**Exercise**
Within the entries below, find every line that has the string "siet", then copy it.

(Data entries)
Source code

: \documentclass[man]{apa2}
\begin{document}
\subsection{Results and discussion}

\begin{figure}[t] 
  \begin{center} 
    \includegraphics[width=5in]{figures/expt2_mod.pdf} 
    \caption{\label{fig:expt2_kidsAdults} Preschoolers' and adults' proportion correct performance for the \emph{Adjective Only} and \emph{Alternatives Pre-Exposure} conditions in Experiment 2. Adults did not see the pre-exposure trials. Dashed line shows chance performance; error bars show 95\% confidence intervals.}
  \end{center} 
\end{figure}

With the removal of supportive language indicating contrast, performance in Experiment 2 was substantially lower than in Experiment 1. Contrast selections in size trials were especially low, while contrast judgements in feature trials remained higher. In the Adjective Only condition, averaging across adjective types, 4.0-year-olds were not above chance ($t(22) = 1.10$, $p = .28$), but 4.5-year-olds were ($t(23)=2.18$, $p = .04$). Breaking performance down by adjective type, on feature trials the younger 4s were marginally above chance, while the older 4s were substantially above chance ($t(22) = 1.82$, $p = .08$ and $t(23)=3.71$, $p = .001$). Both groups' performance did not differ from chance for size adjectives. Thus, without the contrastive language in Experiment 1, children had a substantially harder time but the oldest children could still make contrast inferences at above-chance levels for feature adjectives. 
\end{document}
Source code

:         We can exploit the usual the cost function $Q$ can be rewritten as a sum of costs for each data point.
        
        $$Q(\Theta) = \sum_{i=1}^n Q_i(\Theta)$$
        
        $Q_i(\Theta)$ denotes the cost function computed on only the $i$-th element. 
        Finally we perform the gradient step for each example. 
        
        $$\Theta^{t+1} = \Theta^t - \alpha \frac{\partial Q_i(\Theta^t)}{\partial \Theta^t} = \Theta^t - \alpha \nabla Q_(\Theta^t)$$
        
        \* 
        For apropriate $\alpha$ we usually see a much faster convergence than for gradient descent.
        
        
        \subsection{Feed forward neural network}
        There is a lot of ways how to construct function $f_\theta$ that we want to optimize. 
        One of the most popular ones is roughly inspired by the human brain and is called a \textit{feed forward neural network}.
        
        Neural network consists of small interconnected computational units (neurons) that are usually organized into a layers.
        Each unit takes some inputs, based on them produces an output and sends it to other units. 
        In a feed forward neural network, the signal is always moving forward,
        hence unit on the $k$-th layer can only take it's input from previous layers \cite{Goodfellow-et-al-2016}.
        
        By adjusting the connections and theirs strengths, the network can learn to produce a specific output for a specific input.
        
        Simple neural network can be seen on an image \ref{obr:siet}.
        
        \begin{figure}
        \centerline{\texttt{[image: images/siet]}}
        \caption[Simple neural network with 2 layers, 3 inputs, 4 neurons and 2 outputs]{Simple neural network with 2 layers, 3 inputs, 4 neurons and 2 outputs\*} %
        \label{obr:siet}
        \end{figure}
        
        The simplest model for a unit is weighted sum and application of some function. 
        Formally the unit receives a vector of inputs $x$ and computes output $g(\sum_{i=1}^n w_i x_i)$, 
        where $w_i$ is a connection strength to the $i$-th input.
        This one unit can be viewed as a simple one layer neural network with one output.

**Exercise result**
        Simple neural network can be seen on an image \ref{obr:siet}.
        \centerline{\texttt{[image: images/siet]}}
        \label{obr:siet}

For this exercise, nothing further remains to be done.